Drª Mayra Pinheiro diz na CPI que encontrou caos em Manaus e nega responsabilidade federal por colapso na saúde

Riro de Noticias - 26/05/2021 - 10:01


Ao relatar sua atuação na crise no Amazonas, a secretária do Ministério da Saúde Drª Mayra Pinheiro disse ter encontrado uma situação caótica quando chegou a Manaus, no dia 3 de janeiro. Aos integrantes da CPI, ela afirmou, nesta terça-feira (25/05), que nunca viu nada igual em 30 anos de carreira na medicina.

Não tinha controle e gerenciamento de crise; não havia planejamento estratégico para o enfrentamento da doença; nas unidades básicas de saúde não tínhamos triagem, os pacientes que chegavam com covid eram misturados com outros doentes. Não tinha testes para isolar as pessoas com a doença pra que não houvesse novos contaminados. E o que me causou mais estranheza é que mais de 1,2 mil agentes de saúde  foram dispensados de suas atividades — afirmou, respondendo ao relator, senador Renan Calheiros (MDB-AL). Falta de oxigênio

Sobre a falta de oxigênio hospitalar para os pacientes, Mayra Pinheiro disse que não foi informada pelas autoridades de saúde locais sobre o risco de desabastecimento.

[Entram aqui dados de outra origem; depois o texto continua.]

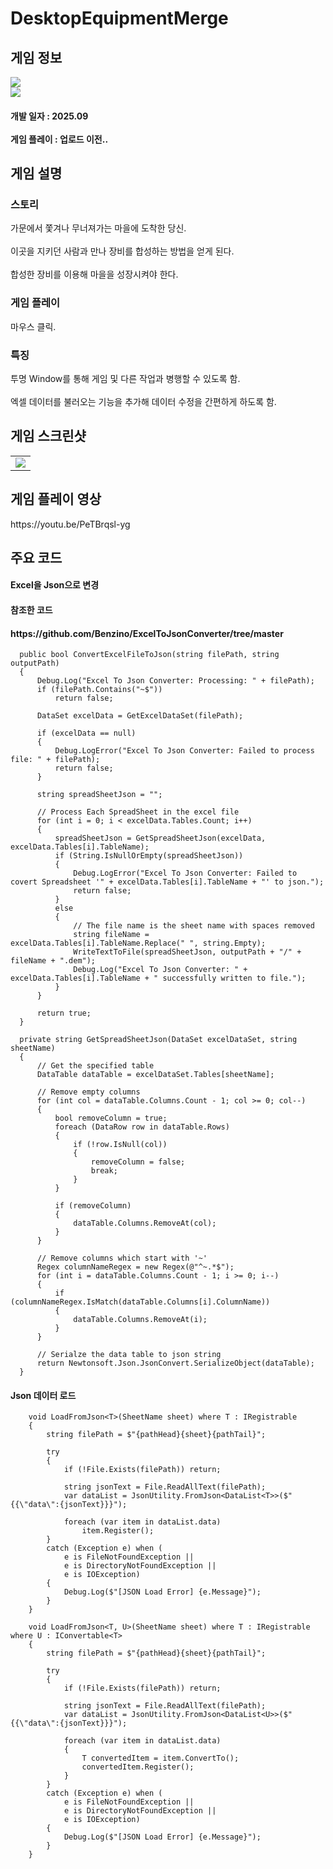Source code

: # DesktopEquipmentMerge
 <div>
    <h2> 게임 정보 </h2>
    <img src = "https://img.itch.zone/aW1nLzIzMTc2MDE0LnBuZw==/315x250%23c/HkzNA8.png"><br>
    <img src="https://img.shields.io/badge/Unity-yellow?style=flat-square&logo=Unity&logoColor=FFFFFF"/>
    <h4> 개발 일자 : 2025.09 <br><br>
    게임 플레이 : 업로드 이전..
  </div>
  <div>
    <h2> 게임 설명 </h2>
    <h3> 스토리 </h3>
     가문에서 쫓겨나 무너져가는 마을에 도착한 당신.<br><br>
     이곳을 지키던 사람과 만나 장비를 합성하는 방법을 얻게 된다.<br><br>
     합성한 장비를 이용해 마을을 성장시켜야 한다.
    <h3> 게임 플레이 </h3>
    마우스 클릭.
    <h3> 특징 </h3>
    투명 Window를 통해 게임 및 다른 작업과 병행할 수 있도록 함.<br><br>
    엑셀 데이터를 불러오는 기능을 추가해 데이터 수정을 간편하게 하도록 함.
     </div>
     
  <div>
    <h2> 게임 스크린샷 </h2>
      <table>
        <td><img src = "https://img.itch.zone/aW1hZ2UvMzg4NDg1OS8yMzE3NjA1MS5qcGc=/347x500/M5BHm1.jpg"></td>
      </table>
  </div>
  <div>
    <h2> 게임 플레이 영상 </h2>
    https://youtu.be/PeTBrqsl-yg
  </div>
  <div>
  </div>

   <div>
       <h2> 주요 코드 </h2>
       <h4> Excel을 Json으로 변경 </h4>
    </div>
    <h4> 참조한 코드 </h4>
    <h4> https://github.com/Benzino/ExcelToJsonConverter/tree/master </h4>
    
      public bool ConvertExcelFileToJson(string filePath, string outputPath)
      {
          Debug.Log("Excel To Json Converter: Processing: " + filePath);
          if (filePath.Contains("~$"))
              return false;
      
          DataSet excelData = GetExcelDataSet(filePath);
      
          if (excelData == null)
          {
              Debug.LogError("Excel To Json Converter: Failed to process file: " + filePath);
              return false;
          }
      
          string spreadSheetJson = "";
      
          // Process Each SpreadSheet in the excel file
          for (int i = 0; i < excelData.Tables.Count; i++)
          {
              spreadSheetJson = GetSpreadSheetJson(excelData, excelData.Tables[i].TableName);
              if (String.IsNullOrEmpty(spreadSheetJson))
              {
                  Debug.LogError("Excel To Json Converter: Failed to covert Spreadsheet '" + excelData.Tables[i].TableName + "' to json.");
                  return false;
              }
              else
              {
                  // The file name is the sheet name with spaces removed
                  string fileName = excelData.Tables[i].TableName.Replace(" ", string.Empty);
                  WriteTextToFile(spreadSheetJson, outputPath + "/" + fileName + ".dem");
                  Debug.Log("Excel To Json Converter: " + excelData.Tables[i].TableName + " successfully written to file.");
              }
          }
      
          return true;
      }

      private string GetSpreadSheetJson(DataSet excelDataSet, string sheetName)
      {
          // Get the specified table
          DataTable dataTable = excelDataSet.Tables[sheetName];
      
          // Remove empty columns
          for (int col = dataTable.Columns.Count - 1; col >= 0; col--)
          {
              bool removeColumn = true;
              foreach (DataRow row in dataTable.Rows)
              {
                  if (!row.IsNull(col))
                  {
                      removeColumn = false;
                      break;
                  }
              }
      
              if (removeColumn)
              {
                  dataTable.Columns.RemoveAt(col);
              }
          }
      
          // Remove columns which start with '~'
          Regex columnNameRegex = new Regex(@"^~.*$");
          for (int i = dataTable.Columns.Count - 1; i >= 0; i--)
          {
              if (columnNameRegex.IsMatch(dataTable.Columns[i].ColumnName))
              {
                  dataTable.Columns.RemoveAt(i);
              }
          }
      
          // Serialze the data table to json string
          return Newtonsoft.Json.JsonConvert.SerializeObject(dataTable);
      }

<div>
<h4> Json 데이터 로드 </h4>
    </div>
    

        void LoadFromJson<T>(SheetName sheet) where T : IRegistrable
        {
            string filePath = $"{pathHead}{sheet}{pathTail}";
        
            try
            {
                if (!File.Exists(filePath)) return;
        
                string jsonText = File.ReadAllText(filePath);
                var dataList = JsonUtility.FromJson<DataList<T>>($"{{\"data\":{jsonText}}}");
        
                foreach (var item in dataList.data)
                    item.Register();
            }
            catch (Exception e) when (
                e is FileNotFoundException ||
                e is DirectoryNotFoundException ||
                e is IOException)
            {
                Debug.Log($"[JSON Load Error] {e.Message}");
            }
        }
        
        void LoadFromJson<T, U>(SheetName sheet) where T : IRegistrable where U : IConvertable<T>
        {
            string filePath = $"{pathHead}{sheet}{pathTail}";
        
            try
            {
                if (!File.Exists(filePath)) return;
        
                string jsonText = File.ReadAllText(filePath);
                var dataList = JsonUtility.FromJson<DataList<U>>($"{{\"data\":{jsonText}}}");
        
                foreach (var item in dataList.data)
                {
                    T convertedItem = item.ConvertTo();
                    convertedItem.Register();
                }
            }
            catch (Exception e) when (
                e is FileNotFoundException ||
                e is DirectoryNotFoundException ||
                e is IOException)
            {
                Debug.Log($"[JSON Load Error] {e.Message}");
            }
        }

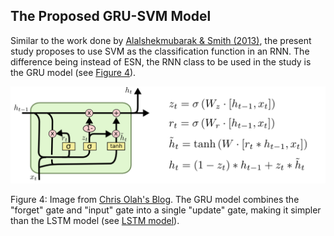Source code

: ## The Proposed GRU-SVM Model
Similar to the work done by <a href="http://ieeexplore.ieee.org/abstract/document/6544391/">Alalshekmubarak & Smith (2013)</a>, the present study proposes to use SVM as the classification function in an RNN. The difference being instead of ESN, the RNN class to be used in the study is the GRU model (see <a href='figures/gru.png'>Figure 4</a>).

![](../figures/gru.png)

Figure 4: Image from [Chris Olah's Blog](http://colah.github.io/posts/2015-08-Understanding-LSTMs/). The GRU model combines the "forget" gate and "input" gate into a single "update" gate, making it simpler than the LSTM model (see [LSTM model](figures/rnn-lstm.png)).
<!-- ![](figures/data.png)
![](figures/svm.png) -->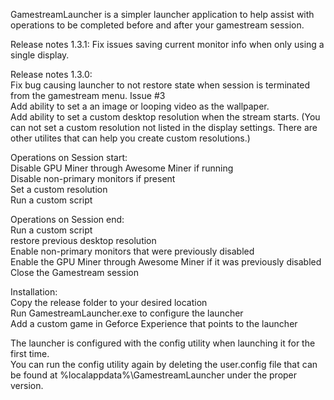 ﻿GamestreamLauncher is a simpler launcher application to help assist with operations to be completed before and after your gamestream session.  

Release notes 1.3.1:
Fix issues saving current monitor info when only using a single display.

Release notes 1.3.0:  
Fix bug causing launcher to not restore state when session is terminated from the gamestream menu.  Issue #3  
Add ability to set a an image or looping video as the wallpaper.  
Add ability to set a custom desktop resolution when the stream starts. (You can not set a custom resolution not listed in the display settings.  There are other utilites that can help you create custom resolutions.)  

Operations on Session start:  
Disable GPU Miner through Awesome Miner if running  
Disable non-primary monitors if present  
Set a custom resolution  
Run a custom script  

Operations on Session end:  
Run a custom script  
restore previous desktop resolution  
Enable non-primary monitors that were previously disabled  
Enable the GPU Miner through Awesome Miner if it was previously disabled  
Close the Gamestream session  

Installation:  
Copy the release folder to your desired location  
Run GamestreamLauncher.exe to configure the launcher  
Add a custom game in Geforce Experience that points to the launcher  

The launcher is configured with the config utility when launching it for the first time.  
You can run the config utility again by deleting the user.config file that can be found at %localappdata%\GamestreamLauncher under the proper version.  
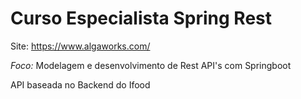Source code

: # Curso Especialista Spring Rest 

Site: https://www.algaworks.com/  


*Foco:* Modelagem e desenvolvimento de Rest API's com Springboot


API baseada no Backend do Ifood

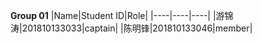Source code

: **Group 01**
|Name|Student ID|Role|
|----|----|----|
|游锦涛|201810133033|captain|
|陈明锋|201810133046|member|

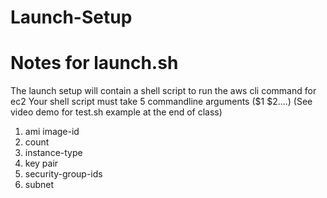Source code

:# Launch-Setup
# Notes for launch.sh

The launch setup will contain a shell script to run the aws cli command for ec2
Your shell script must take 5 commandline arguments ($1 $2....) (See video demo for test.sh example at the end of class)

1) ami image-id
2) count
3) instance-type
4) key pair
5) security-group-ids
6) subnet
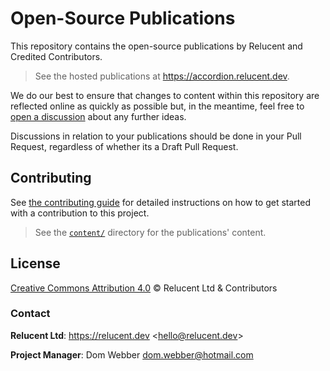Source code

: # Open-Source Publications

This repository contains the open-source publications by Relucent and Credited
Contributors.

> See the hosted publications at <https://accordion.relucent.dev>.

We do our best to ensure that changes to content within this repository are
reflected online as quickly as possible but, in the meantime, feel free to
[open a discussion](https://github.com/Relucent-Software/publications/discussions)
about any further ideas.

Discussions in relation to your publications should be done in your Pull
Request, regardless of whether its a Draft Pull Request.

## Contributing

See [the contributing guide](CONTRIBUTING.md) for detailed instructions on how to get started
with a contribution to this project.

> See the [`content/`](content/) directory for the publications' content.

## License

[Creative Commons Attribution 4.0](LICENSE) &copy; Relucent Ltd & Contributors

### Contact

**Relucent Ltd**: <https://relucent.dev> <<hello@relucent.dev>>

**Project Manager**: Dom Webber <dom.webber@hotmail.com>
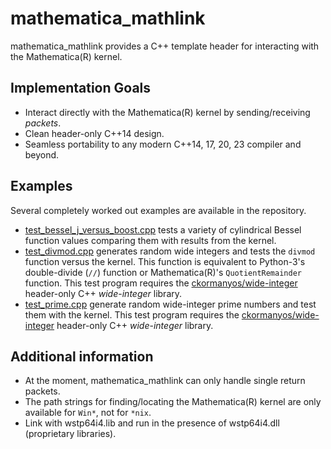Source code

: mathematica_mathlink
==================

mathematica_mathlink provides a C++ template header for interacting with the Mathematica(R) kernel.

## Implementation Goals

  - Interact directly with the Mathematica(R) kernel by sending/receiving _packets_.
  - Clean header-only C++14 design.
  - Seamless portability to any modern C++14, 17, 20, 23 compiler and beyond.

## Examples

Several completely worked out examples are available in the repository.

  - [test_bessel_j_versus_boost.cpp](./test/test_bessel_j_versus_boost.cpp) tests a variety of cylindrical Bessel function values comparing them with results from the kernel.
  - [test_divmod.cpp](./test/test_divmod.cpp) generates random wide integers and tests the `divmod` function versus the kernel. This function is equivalent to Python-3's double-divide (`//`) function or Mathematica(R)'s `QuotientRemainder` function. This test program requires the [ckormanyos/wide-integer](https://github.com/ckormanyos/wide-integer) header-only C++ _wide_-_integer_ library.
  - [test_prime.cpp](./test/test_prime.cpp) generate random wide-integer prime numbers and test them with the kernel. This test program requires the [ckormanyos/wide-integer](https://github.com/ckormanyos/wide-integer) header-only C++ _wide_-_integer_ library.

## Additional information

  - At the moment, mathematica_mathlink can only handle single return packets.
  - The path strings for finding/locating the Mathematica(R) kernel are only available for `Win*`, not for `*nix`.
  - Link with wstp64i4.lib and run in the presence of wstp64i4.dll (proprietary libraries).
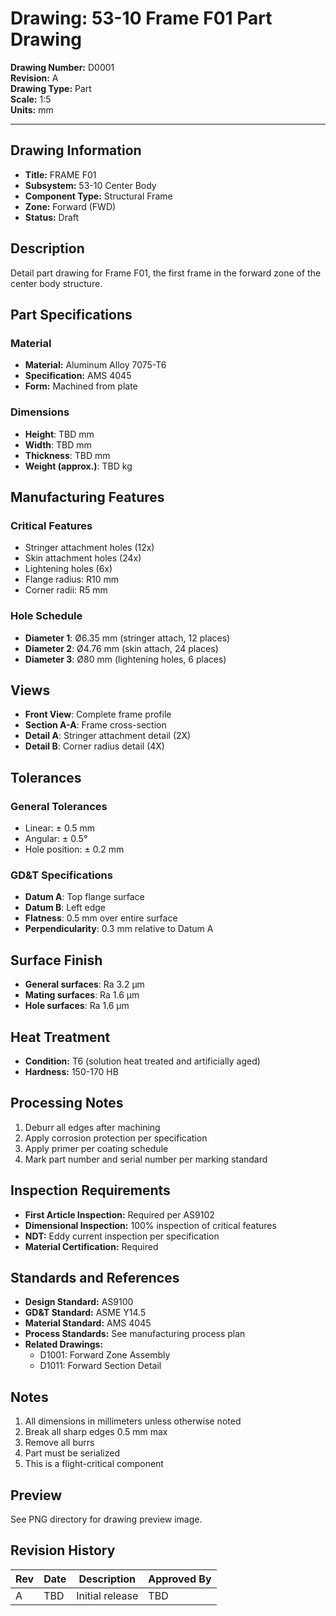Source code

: # Drawing: 53-10 Frame F01 Part Drawing

**Drawing Number:** D0001  
**Revision:** A  
**Drawing Type:** Part  
**Scale:** 1:5  
**Units:** mm  

---

## Drawing Information

- **Title:** FRAME F01
- **Subsystem:** 53-10 Center Body
- **Component Type:** Structural Frame
- **Zone:** Forward (FWD)
- **Status:** Draft

## Description

Detail part drawing for Frame F01, the first frame in the forward zone of the center body structure.

## Part Specifications

### Material
- **Material:** Aluminum Alloy 7075-T6
- **Specification:** AMS 4045
- **Form:** Machined from plate

### Dimensions
- **Height**: TBD mm
- **Width**: TBD mm
- **Thickness**: TBD mm
- **Weight (approx.)**: TBD kg

## Manufacturing Features

### Critical Features
- Stringer attachment holes (12x)
- Skin attachment holes (24x)
- Lightening holes (6x)
- Flange radius: R10 mm
- Corner radii: R5 mm

### Hole Schedule
- **Diameter 1**: Ø6.35 mm (stringer attach, 12 places)
- **Diameter 2**: Ø4.76 mm (skin attach, 24 places)
- **Diameter 3**: Ø80 mm (lightening holes, 6 places)

## Views

- **Front View**: Complete frame profile
- **Section A-A**: Frame cross-section
- **Detail A**: Stringer attachment detail (2X)
- **Detail B**: Corner radius detail (4X)

## Tolerances

### General Tolerances
- Linear: ± 0.5 mm
- Angular: ± 0.5°
- Hole position: ± 0.2 mm

### GD&T Specifications
- **Datum A**: Top flange surface
- **Datum B**: Left edge
- **Flatness**: 0.5 mm over entire surface
- **Perpendicularity**: 0.3 mm relative to Datum A

## Surface Finish

- **General surfaces**: Ra 3.2 µm
- **Mating surfaces**: Ra 1.6 µm
- **Hole surfaces**: Ra 1.6 µm

## Heat Treatment

- **Condition:** T6 (solution heat treated and artificially aged)
- **Hardness:** 150-170 HB

## Processing Notes

1. Deburr all edges after machining
2. Apply corrosion protection per specification
3. Apply primer per coating schedule
4. Mark part number and serial number per marking standard

## Inspection Requirements

- **First Article Inspection:** Required per AS9102
- **Dimensional Inspection:** 100% inspection of critical features
- **NDT:** Eddy current inspection per specification
- **Material Certification:** Required

## Standards and References

- **Design Standard:** AS9100
- **GD&T Standard:** ASME Y14.5
- **Material Standard:** AMS 4045
- **Process Standards:** See manufacturing process plan
- **Related Drawings:**
  - D1001: Forward Zone Assembly
  - D1011: Forward Section Detail

## Notes

1. All dimensions in millimeters unless otherwise noted
2. Break all sharp edges 0.5 mm max
3. Remove all burrs
4. Part must be serialized
5. This is a flight-critical component

## Preview

See PNG directory for drawing preview image.

## Revision History

| Rev | Date | Description | Approved By |
|-----|------|-------------|-------------|
| A | TBD | Initial release | TBD |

A médica afirmou que esteve em Manaus de 3 a 5 de janeiro e disse acreditar que o ex-ministro Eduardo Pazuello só soube da escassez no dia 8.

Ainda segundo Mayra Pinheiro, não seria possível previamente calcular quanto de oxigênio seria necessário para suprir a população visto que não se tinha idéia da chegada de novos pacientes.

É possível fazer isso quando nós estamos em estado de normalidade, habitual. Eu sou intensivista, trabalho com uma UTI que tem dez leitos, eu consigo saber que cada um daqueles leitos tem que ter uma previsão de oxigênio e ar comprimido. Em Manaus, numa situação extraordinária de caos, onde não temos noção de quantos pacientes vão chegar ao hospital, é impossível fazer uma previsão de quanto será usado a mais — declarou.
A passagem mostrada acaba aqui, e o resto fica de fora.